Layman v. Brown
This text of 1 Disney (Ohio) 75 (Layman v. Brown) is published on Counsel Stack Legal Research, covering Ohio Superior Court, Cincinnati primary law. Counsel Stack provides free access to over 12 million legal documents including statutes, case law, regulations, and constitutions.
Opinion
The plaintiff’s action is upon a promissory note for four thousand dollars, made by Brown, and indorsed by Hueston & Hunter, all of whom are sued. The answer of Brown alleges that the note was obtained under a false statement of facts; that the consideration was not such as the party giving it contracted for, and that, in “good conscience,” there ought not to be a recovery.
Much testimony was submitted to the jury by the several parties, to sustain their allegations, and, after a full hearing, a verdict has been rendered for the plaintiff.
A new trial is now asked, on the ground that there was no legal evidence adduced to charge the indorsers.
It appears that the note sued on was protested at maturity by a notary, who has stated in the body of the protest that the payment was demanded of the maker, according to the-terms of the contract, on the day it became due, and on the same day the indorsers were notified of the demand, as well as the refusal to pay.
The only evidence offered to charge the indorsers, it is evident, was the protest, properly certified by the notary under his official seal; and the question now arises, was this testimony properly admitted to be read to the jury, or sufficient, if proper, to sustain the' plaintiff's claim against the indorsers ?
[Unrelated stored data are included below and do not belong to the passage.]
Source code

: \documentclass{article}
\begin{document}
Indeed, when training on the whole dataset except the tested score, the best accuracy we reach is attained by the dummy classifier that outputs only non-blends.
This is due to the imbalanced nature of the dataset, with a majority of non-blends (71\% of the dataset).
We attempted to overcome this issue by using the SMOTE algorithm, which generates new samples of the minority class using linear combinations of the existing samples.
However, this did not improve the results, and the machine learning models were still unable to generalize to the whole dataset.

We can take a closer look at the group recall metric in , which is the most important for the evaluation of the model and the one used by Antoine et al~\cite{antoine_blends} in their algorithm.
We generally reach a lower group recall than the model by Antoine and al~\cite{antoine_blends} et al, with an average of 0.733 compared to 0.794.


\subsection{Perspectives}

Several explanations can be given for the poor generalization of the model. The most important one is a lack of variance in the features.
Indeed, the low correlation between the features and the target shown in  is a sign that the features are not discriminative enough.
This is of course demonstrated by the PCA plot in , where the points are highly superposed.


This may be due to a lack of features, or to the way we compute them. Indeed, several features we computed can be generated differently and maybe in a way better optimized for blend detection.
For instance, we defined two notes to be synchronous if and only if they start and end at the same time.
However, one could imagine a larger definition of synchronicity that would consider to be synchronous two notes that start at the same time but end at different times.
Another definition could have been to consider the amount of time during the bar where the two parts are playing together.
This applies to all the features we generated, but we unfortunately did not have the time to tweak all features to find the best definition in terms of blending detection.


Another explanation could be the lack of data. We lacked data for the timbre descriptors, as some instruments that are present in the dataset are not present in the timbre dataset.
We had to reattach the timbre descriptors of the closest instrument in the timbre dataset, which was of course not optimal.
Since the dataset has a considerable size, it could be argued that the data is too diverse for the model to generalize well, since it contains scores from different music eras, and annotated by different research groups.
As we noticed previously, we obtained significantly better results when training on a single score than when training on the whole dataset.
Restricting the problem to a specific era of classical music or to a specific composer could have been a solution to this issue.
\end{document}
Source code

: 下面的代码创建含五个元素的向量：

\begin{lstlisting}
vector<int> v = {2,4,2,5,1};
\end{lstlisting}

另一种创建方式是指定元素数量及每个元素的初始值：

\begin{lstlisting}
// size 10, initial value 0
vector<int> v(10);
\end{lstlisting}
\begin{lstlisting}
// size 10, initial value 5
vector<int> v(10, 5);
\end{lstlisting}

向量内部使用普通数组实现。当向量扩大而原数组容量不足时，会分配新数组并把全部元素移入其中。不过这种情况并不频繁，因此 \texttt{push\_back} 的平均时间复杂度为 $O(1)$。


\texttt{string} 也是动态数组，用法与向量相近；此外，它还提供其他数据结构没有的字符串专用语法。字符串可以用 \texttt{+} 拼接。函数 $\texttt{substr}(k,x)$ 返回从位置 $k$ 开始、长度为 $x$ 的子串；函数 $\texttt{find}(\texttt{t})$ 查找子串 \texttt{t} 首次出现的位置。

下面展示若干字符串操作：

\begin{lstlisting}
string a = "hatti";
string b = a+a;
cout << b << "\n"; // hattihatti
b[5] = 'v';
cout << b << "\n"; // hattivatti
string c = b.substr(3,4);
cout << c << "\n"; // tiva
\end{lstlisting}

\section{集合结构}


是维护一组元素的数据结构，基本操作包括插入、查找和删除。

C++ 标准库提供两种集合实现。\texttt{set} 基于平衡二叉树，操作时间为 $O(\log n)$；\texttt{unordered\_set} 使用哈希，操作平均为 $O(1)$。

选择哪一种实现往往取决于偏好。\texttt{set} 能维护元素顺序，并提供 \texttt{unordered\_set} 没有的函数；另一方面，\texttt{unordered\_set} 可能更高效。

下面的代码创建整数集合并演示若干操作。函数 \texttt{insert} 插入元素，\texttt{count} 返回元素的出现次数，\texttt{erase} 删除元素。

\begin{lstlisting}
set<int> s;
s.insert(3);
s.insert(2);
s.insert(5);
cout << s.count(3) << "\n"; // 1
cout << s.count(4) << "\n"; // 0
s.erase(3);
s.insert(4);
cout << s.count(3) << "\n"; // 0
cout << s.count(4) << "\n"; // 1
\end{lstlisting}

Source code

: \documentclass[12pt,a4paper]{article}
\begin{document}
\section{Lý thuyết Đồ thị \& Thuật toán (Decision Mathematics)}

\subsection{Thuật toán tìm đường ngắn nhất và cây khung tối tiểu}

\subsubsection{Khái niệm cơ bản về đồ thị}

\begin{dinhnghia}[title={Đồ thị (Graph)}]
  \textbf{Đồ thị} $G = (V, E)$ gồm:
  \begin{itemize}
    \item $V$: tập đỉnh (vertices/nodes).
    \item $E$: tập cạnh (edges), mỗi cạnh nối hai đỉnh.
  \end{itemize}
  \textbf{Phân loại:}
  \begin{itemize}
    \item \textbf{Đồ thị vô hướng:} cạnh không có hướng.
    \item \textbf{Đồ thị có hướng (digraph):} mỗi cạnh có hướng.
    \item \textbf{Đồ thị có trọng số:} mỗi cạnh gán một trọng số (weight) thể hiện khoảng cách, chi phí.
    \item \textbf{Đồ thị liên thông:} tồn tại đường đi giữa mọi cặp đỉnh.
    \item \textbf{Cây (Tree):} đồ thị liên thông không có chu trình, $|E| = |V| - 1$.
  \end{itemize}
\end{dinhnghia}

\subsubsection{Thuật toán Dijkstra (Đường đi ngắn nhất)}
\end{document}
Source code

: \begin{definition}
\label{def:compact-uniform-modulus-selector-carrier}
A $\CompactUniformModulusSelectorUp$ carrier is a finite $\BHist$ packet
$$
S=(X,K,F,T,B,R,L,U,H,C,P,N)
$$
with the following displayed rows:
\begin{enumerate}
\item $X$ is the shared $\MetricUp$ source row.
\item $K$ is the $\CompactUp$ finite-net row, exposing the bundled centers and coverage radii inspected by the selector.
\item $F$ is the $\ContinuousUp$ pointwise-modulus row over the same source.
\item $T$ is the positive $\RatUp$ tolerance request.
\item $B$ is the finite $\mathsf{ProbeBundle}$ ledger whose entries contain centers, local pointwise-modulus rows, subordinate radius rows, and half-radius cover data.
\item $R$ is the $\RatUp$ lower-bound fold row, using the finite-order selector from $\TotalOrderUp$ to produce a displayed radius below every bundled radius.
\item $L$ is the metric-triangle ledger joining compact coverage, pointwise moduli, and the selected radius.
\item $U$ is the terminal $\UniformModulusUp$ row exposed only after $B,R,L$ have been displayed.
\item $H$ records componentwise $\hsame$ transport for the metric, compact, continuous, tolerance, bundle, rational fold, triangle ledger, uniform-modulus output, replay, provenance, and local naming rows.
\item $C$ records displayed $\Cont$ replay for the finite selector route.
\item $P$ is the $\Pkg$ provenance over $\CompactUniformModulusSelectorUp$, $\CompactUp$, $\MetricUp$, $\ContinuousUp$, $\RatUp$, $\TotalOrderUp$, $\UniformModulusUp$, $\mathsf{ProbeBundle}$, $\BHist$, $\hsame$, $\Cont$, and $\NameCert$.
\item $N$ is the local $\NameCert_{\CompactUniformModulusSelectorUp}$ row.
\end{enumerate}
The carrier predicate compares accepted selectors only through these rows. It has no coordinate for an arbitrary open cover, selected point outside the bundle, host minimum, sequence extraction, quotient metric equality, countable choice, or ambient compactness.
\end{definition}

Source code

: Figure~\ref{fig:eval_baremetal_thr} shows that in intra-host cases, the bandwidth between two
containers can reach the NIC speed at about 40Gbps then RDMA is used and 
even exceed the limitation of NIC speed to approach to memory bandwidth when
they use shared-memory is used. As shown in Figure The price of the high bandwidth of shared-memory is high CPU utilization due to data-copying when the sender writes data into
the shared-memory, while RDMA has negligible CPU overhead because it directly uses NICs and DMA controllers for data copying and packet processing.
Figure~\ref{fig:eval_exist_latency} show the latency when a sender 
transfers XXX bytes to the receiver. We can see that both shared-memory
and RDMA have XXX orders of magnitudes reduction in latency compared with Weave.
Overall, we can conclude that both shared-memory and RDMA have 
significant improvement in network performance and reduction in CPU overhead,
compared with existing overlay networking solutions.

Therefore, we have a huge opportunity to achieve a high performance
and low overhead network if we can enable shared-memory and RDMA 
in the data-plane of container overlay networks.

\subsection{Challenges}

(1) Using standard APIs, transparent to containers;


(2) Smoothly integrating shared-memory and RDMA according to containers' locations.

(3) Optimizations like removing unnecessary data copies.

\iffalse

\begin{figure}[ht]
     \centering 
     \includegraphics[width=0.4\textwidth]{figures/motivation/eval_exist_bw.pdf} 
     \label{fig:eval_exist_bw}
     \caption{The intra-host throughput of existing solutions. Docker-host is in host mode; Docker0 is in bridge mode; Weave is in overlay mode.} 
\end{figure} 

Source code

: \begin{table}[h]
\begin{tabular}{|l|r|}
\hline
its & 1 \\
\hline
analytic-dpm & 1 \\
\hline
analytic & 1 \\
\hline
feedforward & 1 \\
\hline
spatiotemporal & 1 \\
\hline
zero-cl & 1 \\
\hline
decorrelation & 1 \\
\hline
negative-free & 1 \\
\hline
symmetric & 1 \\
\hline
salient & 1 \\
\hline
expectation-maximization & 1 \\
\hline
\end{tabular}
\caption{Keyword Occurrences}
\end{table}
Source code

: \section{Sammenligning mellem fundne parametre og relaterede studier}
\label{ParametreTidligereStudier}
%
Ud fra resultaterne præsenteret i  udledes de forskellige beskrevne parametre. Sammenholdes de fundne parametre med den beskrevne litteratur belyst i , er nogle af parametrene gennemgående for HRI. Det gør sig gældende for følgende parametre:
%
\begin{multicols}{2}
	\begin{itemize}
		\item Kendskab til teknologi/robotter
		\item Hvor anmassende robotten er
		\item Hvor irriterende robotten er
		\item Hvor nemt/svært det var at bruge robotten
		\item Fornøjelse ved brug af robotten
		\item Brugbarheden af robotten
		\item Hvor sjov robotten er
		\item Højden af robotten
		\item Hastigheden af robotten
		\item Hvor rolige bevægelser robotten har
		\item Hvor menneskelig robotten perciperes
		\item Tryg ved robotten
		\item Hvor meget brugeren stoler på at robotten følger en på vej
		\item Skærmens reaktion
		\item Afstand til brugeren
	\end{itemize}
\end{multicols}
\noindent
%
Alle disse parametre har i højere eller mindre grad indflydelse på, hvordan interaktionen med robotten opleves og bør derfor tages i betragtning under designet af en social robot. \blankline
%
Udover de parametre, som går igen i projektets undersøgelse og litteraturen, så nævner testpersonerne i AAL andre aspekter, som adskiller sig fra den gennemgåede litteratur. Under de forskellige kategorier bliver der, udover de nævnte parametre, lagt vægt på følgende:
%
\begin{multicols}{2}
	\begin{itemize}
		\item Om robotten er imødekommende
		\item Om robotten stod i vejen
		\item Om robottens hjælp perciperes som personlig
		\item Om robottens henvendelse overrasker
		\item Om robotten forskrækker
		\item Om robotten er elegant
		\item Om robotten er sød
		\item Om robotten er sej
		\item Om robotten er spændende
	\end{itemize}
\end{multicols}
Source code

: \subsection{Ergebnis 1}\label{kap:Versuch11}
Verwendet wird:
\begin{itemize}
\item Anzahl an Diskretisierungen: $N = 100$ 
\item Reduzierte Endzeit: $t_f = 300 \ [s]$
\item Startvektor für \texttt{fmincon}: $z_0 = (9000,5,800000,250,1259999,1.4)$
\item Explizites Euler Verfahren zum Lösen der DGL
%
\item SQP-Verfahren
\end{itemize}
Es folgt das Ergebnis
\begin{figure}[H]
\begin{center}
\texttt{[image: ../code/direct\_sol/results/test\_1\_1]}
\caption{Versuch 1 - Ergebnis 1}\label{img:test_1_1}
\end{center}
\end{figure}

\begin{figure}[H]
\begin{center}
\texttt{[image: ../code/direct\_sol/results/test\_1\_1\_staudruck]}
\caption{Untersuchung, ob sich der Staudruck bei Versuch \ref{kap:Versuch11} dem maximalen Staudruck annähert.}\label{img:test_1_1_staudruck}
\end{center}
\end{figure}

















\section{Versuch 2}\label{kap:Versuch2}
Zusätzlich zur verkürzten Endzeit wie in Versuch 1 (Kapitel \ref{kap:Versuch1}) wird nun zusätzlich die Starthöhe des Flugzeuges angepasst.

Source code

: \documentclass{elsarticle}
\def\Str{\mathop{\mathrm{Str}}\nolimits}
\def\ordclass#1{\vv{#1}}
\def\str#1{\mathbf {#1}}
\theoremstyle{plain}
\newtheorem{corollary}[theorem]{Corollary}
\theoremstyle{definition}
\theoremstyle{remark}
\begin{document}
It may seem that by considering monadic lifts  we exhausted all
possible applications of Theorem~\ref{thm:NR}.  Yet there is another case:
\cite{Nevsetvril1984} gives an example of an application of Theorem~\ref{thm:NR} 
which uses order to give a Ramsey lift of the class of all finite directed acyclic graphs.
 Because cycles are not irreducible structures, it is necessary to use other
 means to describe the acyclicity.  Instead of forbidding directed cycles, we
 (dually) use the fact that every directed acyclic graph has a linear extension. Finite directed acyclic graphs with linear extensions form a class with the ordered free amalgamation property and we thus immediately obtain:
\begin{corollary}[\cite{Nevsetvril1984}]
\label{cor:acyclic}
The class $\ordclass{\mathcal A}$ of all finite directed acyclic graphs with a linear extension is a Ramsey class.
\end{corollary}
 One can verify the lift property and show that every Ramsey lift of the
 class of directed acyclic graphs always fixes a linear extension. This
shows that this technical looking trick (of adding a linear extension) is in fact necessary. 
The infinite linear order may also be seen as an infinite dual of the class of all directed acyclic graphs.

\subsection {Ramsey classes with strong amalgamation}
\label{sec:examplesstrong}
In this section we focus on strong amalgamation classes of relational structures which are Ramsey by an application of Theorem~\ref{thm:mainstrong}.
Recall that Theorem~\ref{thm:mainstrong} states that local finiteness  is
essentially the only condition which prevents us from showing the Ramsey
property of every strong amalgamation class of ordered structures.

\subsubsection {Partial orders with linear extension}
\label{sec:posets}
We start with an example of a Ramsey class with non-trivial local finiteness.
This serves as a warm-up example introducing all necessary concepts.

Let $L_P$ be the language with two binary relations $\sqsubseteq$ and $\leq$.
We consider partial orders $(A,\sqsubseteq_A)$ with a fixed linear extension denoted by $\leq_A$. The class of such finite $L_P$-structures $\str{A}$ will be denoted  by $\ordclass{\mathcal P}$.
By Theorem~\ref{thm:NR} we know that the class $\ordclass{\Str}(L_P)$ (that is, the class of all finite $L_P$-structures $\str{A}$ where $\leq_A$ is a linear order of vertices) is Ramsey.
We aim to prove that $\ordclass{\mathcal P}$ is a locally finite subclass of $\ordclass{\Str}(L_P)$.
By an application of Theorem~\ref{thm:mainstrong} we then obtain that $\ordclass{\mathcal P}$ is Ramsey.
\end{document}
[76]*76By section. 7 of the law of 1852, “providing for the appointment of notaries public, and prescribing their duties,” Swan 578, it is declared “that the instrument of protest of toy notary public appointed and qualified under the laws of this State, or the laws of any other State or Territory of the United States, accompanying any bill of exchange, or promissory note, which has been protested by such notary for nonacceptance, or non-payment, shall be held and received in all the courts of this State as prima facie evidence of the facts therein certified; provided, that any party may contradict by other evidence any such certificate.”
The object of this provision, undoubtedly, was to make the officer’s certificate of all his official acts, performed at the time of the protest, evidence in any action upon the bill or note protested. Prior to the statute, the act of a notary in the presentment of a note, and giving notice to the indorser, was of no more validity than that of a -private person. It was subject to the same rule of construction, and must have been proved in the same manner. The rule was so strictly applied, that the notarial fee could not be charged against the debtor; and although the practice prevailed in all the commercial cities of the Union to employ a notary to .present dishonored notes, and to notify the indorsers, if payment should be refused, it was never decreed that the practice changed the general rule of law — it was simply an arrangement made for the convenience of the holder, and principally resorted to when the note was held by a bank, by which, in effect, the notary was substituted for an agent of the holder. Such was the law, as held by the courts of all the States, as well as those of England. The admission of the protest as-testimony was confined solely to bills of exchange, and then merely to entitle the holder to recover damages. And yet, in Scotland, as well as in all continental Europe, there was no distinction made between bills and notes — the act of the notary was held to be good evidence of the facts necessary to be proved in both cases. Story on Prom. Notes, §§297, 274, 279; 8 Wheaton, 326, 331, Nicholls v. Webb.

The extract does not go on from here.